China es ya una gran superpotencia y, probablemente, lo será aún más a principios del siglo próximo, ya que su enorme y laboriosa población, su rapidísimo crecimiento económico y su poderío militar y nuclear tienden a convertirla, directamente y mediante sus alianzas, en el eje del desarrollo de Asia. La muerte de Deng Xiaoping no cambiará demasiado, en lo inmediato, esa tendencia, porque el estadista había realizado su obra desde hace tiempo y, a la vez, preparado meticulosamente su sucesión.
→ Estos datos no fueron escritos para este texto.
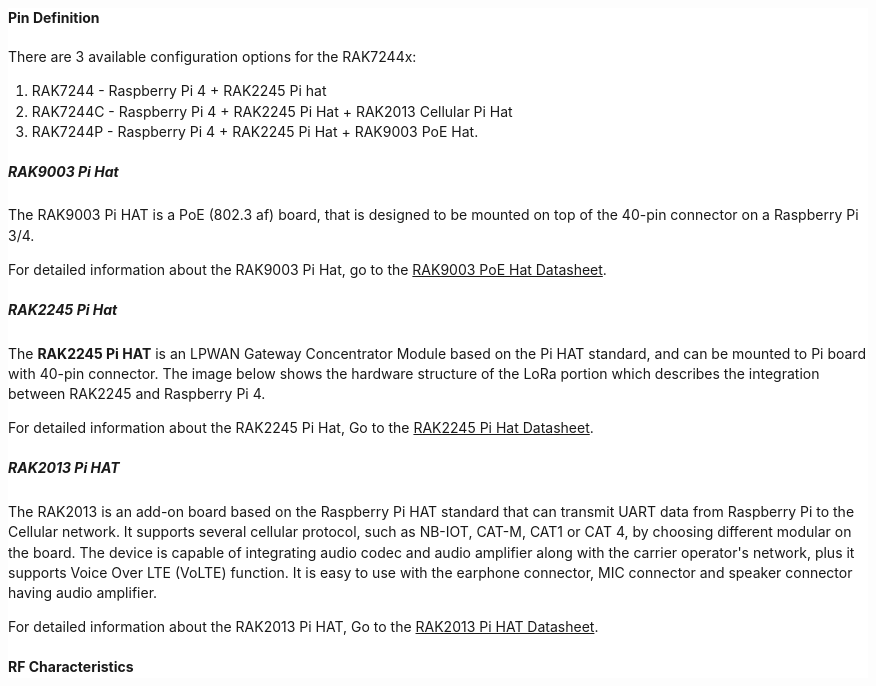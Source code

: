 #### Pin Definition

There are 3 available configuration options for the RAK7244x:

1. RAK7244 - Raspberry Pi 4 + RAK2245 Pi hat
2. RAK7244C - Raspberry Pi 4 + RAK2245 Pi Hat + RAK2013 Cellular Pi Hat
3. RAK7244P - Raspberry Pi 4 + RAK2245 Pi Hat + RAK9003 PoE Hat.

##### RAK9003 Pi Hat

The RAK9003 Pi HAT is a PoE (802.3 af) board, that is designed to be mounted on top of the 40-pin connector on a Raspberry Pi 3/4.

<rk-img
  src="/assets/images/wisgate/rak7244/datasheet/hardware-structure/cwywdzteeclf0dj4taux.png"
  width="80%"
  caption="RAK7244P Hardware Structure"
/>

For detailed information about the RAK9003 Pi Hat, go to the [RAK9003 PoE Hat Datasheet](/Product-Categories/WisHat/RAK9003-PoE-HAT/Datasheet/).

##### RAK2245 Pi Hat

The **RAK2245 Pi HAT** is an LPWAN Gateway Concentrator Module based on the Pi HAT standard, and can be mounted to Pi board with 40-pin connector. The image below shows the hardware structure of the LoRa portion which describes the integration between RAK2245 and Raspberry Pi 4.

<rk-img
  src="/assets/images/wisgate/rak7244/datasheet/hardware-structure/rotyeaxfbqr7ngh9xfxm.jpg"
  width="80%"
  caption="RAK7244C LPWAN Developer Gateway Hardware Structure"
/>

For detailed information about the RAK2245 Pi Hat, Go to the [RAK2245 Pi Hat Datasheet](/Product-Categories/WisLink/RAK2245-Pi-HAT/Datasheet/).

##### RAK2013 Pi HAT

The RAK2013 is an add-on board based on the Raspberry Pi HAT standard that can transmit UART data from Raspberry Pi to the Cellular network. It supports several cellular protocol, such as NB-IOT, CAT-M, CAT1 or CAT 4, by choosing different modular on the board. The device is capable of integrating audio codec and audio amplifier along with the carrier operator's network, plus it supports Voice Over LTE (VoLTE) function. It is easy to use with the earphone connector, MIC connector and speaker connector having audio amplifier.

<rk-img
  src="/assets/images/wisgate/rak7244/datasheet/hardware-structure/wkdg3qk1cnrg3sqhaqsc.png"
  width="80%"
  caption="Cellular Hardware Structure"
/>

For detailed information about the RAK2013 Pi HAT, Go to the [RAK2013 Pi HAT Datasheet](/Product-Categories/WisLink/RAK2013/Datasheet/).

#### RF Characteristics

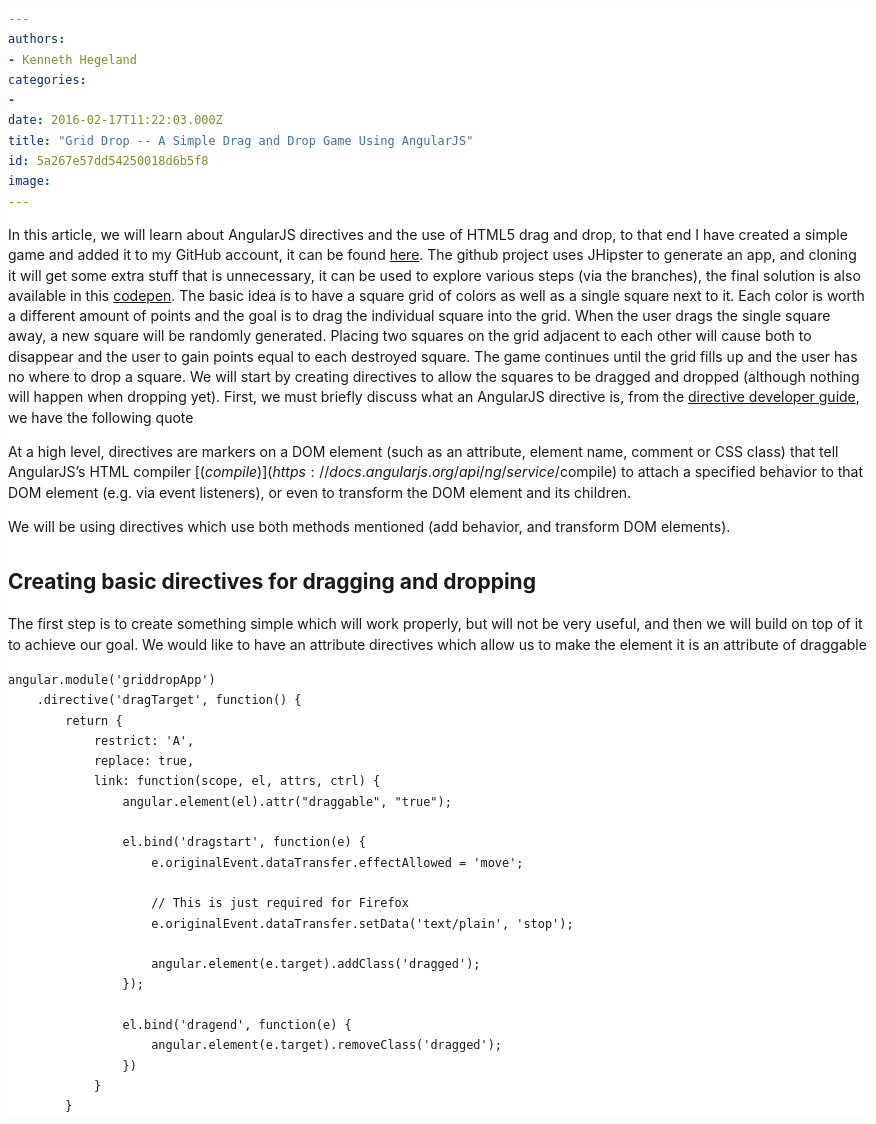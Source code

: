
 ```yaml
---
authors:
- Kenneth Hegeland
categories:
- 
date: 2016-02-17T11:22:03.000Z
title: "Grid Drop -- A Simple Drag and Drop Game Using AngularJS"
id: 5a267e57dd54250018d6b5f8
image: 
---
```


In this article, we will learn about AngularJS directives and the use of HTML5 drag and drop, to that end I have created a simple game and added it to my GitHub account, it can be found [here](https://github.com/hegek87/gridDrop). The github project uses JHipster to generate an app, and cloning it will get some extra stuff that is unnecessary, it can be used to explore various steps (via the branches), the final solution is also available in this [codepen](http://codepen.io/khegeland/pen/MywMwa?editors=1000). The basic idea is to have a square grid of colors as well as a single square next to it. Each color is worth a different amount of points and the goal is to drag the individual square into the grid. When the user drags the single square away, a new square will be randomly generated. Placing two squares on the grid adjacent to each other will cause both to disappear and the user to gain points equal to each destroyed square. The game continues until the grid fills up and the user has no where to drop a square. We will start by creating directives to allow the squares to be dragged and dropped (although nothing will happen when dropping yet). First, we must briefly discuss what an AngularJS directive is, from the [directive developer guide](https://docs.angularjs.org/guide/directive), we have the following quote

At a high level, directives are markers on a DOM element (such as an attribute, element name, comment or CSS class) that tell AngularJS’s HTML compiler [($compile)](https://docs.angularjs.org/api/ng/service/$compile) to attach a specified behavior to that DOM element (e.g. via event listeners), or even to transform the DOM element and its children.

We will be using directives which use both methods mentioned (add behavior, and transform DOM elements).

## Creating basic directives for dragging and dropping

The first step is to create something simple which will work properly, but will not be very useful, and then we will build on top of it to achieve our goal. We would like to have an attribute directives which allow us to make the element it is an attribute of draggable

```language-javascript
angular.module('griddropApp')
    .directive('dragTarget', function() {
        return {
            restrict: 'A',
            replace: true,
            link: function(scope, el, attrs, ctrl) {
                angular.element(el).attr("draggable", "true");

                el.bind('dragstart', function(e) {
                    e.originalEvent.dataTransfer.effectAllowed = 'move';

                    // This is just required for Firefox
                    e.originalEvent.dataTransfer.setData('text/plain', 'stop');

                    angular.element(e.target).addClass('dragged');
                });

                el.bind('dragend', function(e) {
                    angular.element(e.target).removeClass('dragged');
                })
            }
        }
```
Pero, si bien la fase heroica y caótica de la conquista de la independencia y de la unidad nacional por la revolución y por el régimen maoísta es irrepetible y está definitivamente superada, sobre esa base se está construyendo una nueva China. Y los ritmos y formas de esa construcción, tan importantes para el mundo, sin duda serán discutidos por los herederos de Deng en la preparación actual del congreso del Partido Comunista en el poder.
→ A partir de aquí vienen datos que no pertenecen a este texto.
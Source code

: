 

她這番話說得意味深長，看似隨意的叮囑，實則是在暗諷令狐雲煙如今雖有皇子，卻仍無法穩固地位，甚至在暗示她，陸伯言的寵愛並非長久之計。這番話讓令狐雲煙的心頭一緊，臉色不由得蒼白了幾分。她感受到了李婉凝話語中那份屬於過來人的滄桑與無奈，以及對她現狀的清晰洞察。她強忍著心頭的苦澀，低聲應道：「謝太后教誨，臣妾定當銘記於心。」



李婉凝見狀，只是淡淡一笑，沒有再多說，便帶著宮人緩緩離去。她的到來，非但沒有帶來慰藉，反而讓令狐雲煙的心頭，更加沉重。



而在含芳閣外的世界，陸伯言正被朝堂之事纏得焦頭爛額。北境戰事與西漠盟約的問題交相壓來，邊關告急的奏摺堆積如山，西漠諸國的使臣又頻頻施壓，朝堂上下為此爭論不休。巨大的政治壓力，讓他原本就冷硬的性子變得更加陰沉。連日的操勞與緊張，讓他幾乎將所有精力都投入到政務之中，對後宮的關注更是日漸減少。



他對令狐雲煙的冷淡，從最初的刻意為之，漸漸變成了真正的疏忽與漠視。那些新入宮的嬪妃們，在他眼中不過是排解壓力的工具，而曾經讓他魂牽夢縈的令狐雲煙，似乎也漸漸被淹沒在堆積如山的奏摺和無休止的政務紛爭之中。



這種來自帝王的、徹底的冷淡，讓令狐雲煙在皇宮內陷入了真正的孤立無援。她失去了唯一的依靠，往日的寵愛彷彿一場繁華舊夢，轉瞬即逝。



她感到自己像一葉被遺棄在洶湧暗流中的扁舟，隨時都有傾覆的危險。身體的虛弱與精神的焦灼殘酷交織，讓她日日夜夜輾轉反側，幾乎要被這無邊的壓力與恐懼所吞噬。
Al mismo tiempo, en julio próximo Hong Kong volverá a ser chino y la presión sobre Taiwan será mucho mayor y, muy probablemente, combinará como en otros momentos ofertas políticas, medidas económicas y acciones militares demostrativas. Además, la crisis en Corea (China busca inversiones surcoreanas y buenas relaciones con Seúl pero no puede aceptar el derrumbe del tambaleante régimen de Corea del Norte) contribuye también a reforzar el papel político de los militares (que son el eje del partido y su fracción más pragmática y unida). Estos podrían asumir así un papel decisivo en un momento en que, al desaparecer un mediador muy disminuido pero también respetado, tienden a reforzarse los localismos y las tendencias centrífugas en un Estado que Deng ayudó a mantener unido por todos los medios, sin excluir ninguno, como lo muestra el caso de Tienanmen.
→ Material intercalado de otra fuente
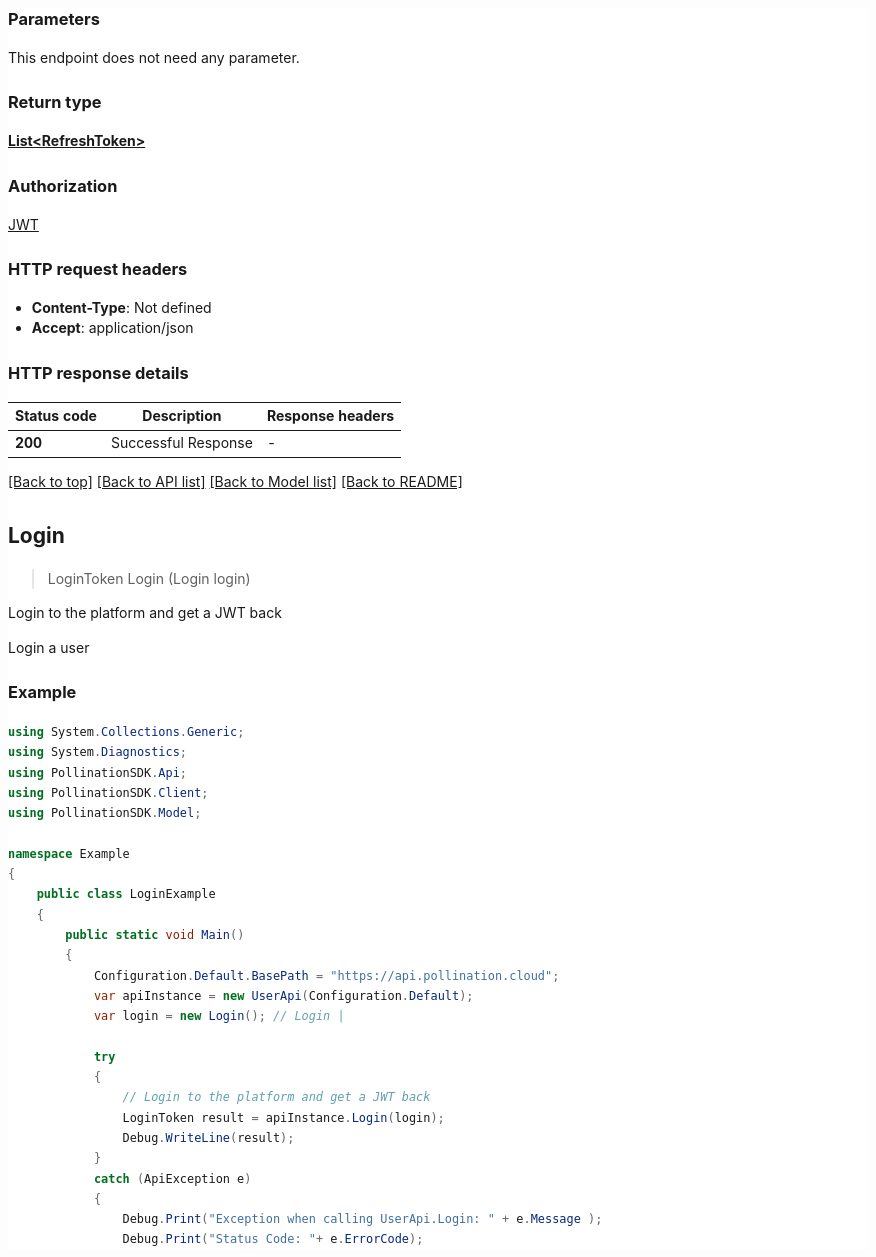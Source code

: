 ### Parameters

This endpoint does not need any parameter.

### Return type

[**List&lt;RefreshToken&gt;**](RefreshToken.md)

### Authorization

[JWT](../README.md#JWT)

### HTTP request headers

- **Content-Type**: Not defined
- **Accept**: application/json

### HTTP response details
| Status code | Description | Response headers |
|-------------|-------------|------------------|
| **200** | Successful Response |  -  |

[[Back to top]](#)
[[Back to API list]](../README.md#documentation-for-api-endpoints)
[[Back to Model list]](../README.md#documentation-for-models)
[[Back to README]](../README.md)


## Login

> LoginToken Login (Login login)

Login to the platform and get a JWT back

Login a user

### Example

```csharp
using System.Collections.Generic;
using System.Diagnostics;
using PollinationSDK.Api;
using PollinationSDK.Client;
using PollinationSDK.Model;

namespace Example
{
    public class LoginExample
    {
        public static void Main()
        {
            Configuration.Default.BasePath = "https://api.pollination.cloud";
            var apiInstance = new UserApi(Configuration.Default);
            var login = new Login(); // Login | 

            try
            {
                // Login to the platform and get a JWT back
                LoginToken result = apiInstance.Login(login);
                Debug.WriteLine(result);
            }
            catch (ApiException e)
            {
                Debug.Print("Exception when calling UserApi.Login: " + e.Message );
                Debug.Print("Status Code: "+ e.ErrorCode);
```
Deng no insertó a China en el mercado mundial ni la modernizó destruyendo el ejército y abandonándola a las fuerzas ciegas del mercado, como lo hicieran los rusos, sino preservando celosamente el control del partido-Estado y tratando de reforzar los colchones sociales para suavizar el viraje que habían sido logrados por el maoísmo. Estos amortiguadores son, en primer lugar, el nacionalismo (que hace rato ha remplazado como aglutinante ideológico el vago y declamatorio socialismo chino) y, en segundo lugar, el consenso logrado por la revolución que llevó al poder al partido de Mao-Deng al asegurar la independencia y la dignidad del país, eliminar las hambrunas históricas y mejorar el nivel de vida de las vastas masas, sobre todo campesinas.
Sobre esas adquisiciones se apoyan las diversas tendencias (militar, tecnocrática, comercial, industrial, financiera) que forman el grupo dominante y el partido que aún conserva, pero por razones históricas, el nombre de comunista. Como en China no existe oposición alguna al régimen (incluso los nuevos industriales y nuevos ricos se oponen a la democracia porque están contra los sindicatos y la elevación de los salarios) es muy probable que este periodo de transición no presencie grandes cambios. Pero no hay que olvidar que el mismo progreso económico impulsado por Deng ha creado, como muestran con preocupación los grandes diarios japoneses, ``hordas de desocupados y campesinos pobres que vagan en busca de trabajo''. China, al modernizarse como capitalismo nacional con un fuerte aumento de las desigualdades, podría empezar a entrar en la época de los conflictos sociales.